-- Task details --
From the entries, return every line where the string "MIKE" shows up.

-- Excerpted records --
>>>

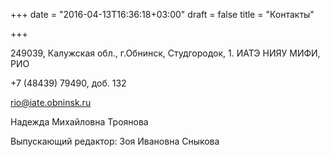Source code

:+++
date = "2016-04-13T16:36:18+03:00"
draft = false
title = "Контакты"

+++

<span class="glyphicon glyphicon-home" aria-hidden="true"></span> 249039, Калужская обл., г.Обнинск, Студгородок, 1. ИАТЭ НИЯУ МИФИ, РИО

<span class="glyphicon glyphicon-earphone" aria-hidden="true"></span> +7 (48439) 79490, доб. 132

<span class="glyphicon glyphicon-envelope" aria-hidden="true"></span> [rio@iate.obninsk.ru](mailto:rio@iate.obninsk.ru)

Надежда Михайловна Троянова

Выпускающий редактор: Зоя Ивановна Сныкова
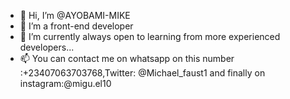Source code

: - 👋 Hi, I’m @AYOBAMI-MIKE
- 👀 I’m a front-end developer
- 🌱 I’m currently always open to learning from more experienced developers...
- 📫 You can contact me on whatsapp on this number :+23407063703768,Twitter: @Michael_faust1 and finally on instagram:@migu.el10

<!---
AYOBAMI-MIKE/AYOBAMI-MIKE is a ✨ special ✨ repository because its `README.md` (this file) appears on your GitHub profile.
You can click the Preview link to take a look at your changes.
--->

<<<

-- Finished exercise --
: - 👋 Hi, I’m @AYOBAMI-MIKE
AYOBAMI-MIKE/AYOBAMI-MIKE is a ✨ special ✨ repository because its `README.md` (this file) appears on your GitHub profile.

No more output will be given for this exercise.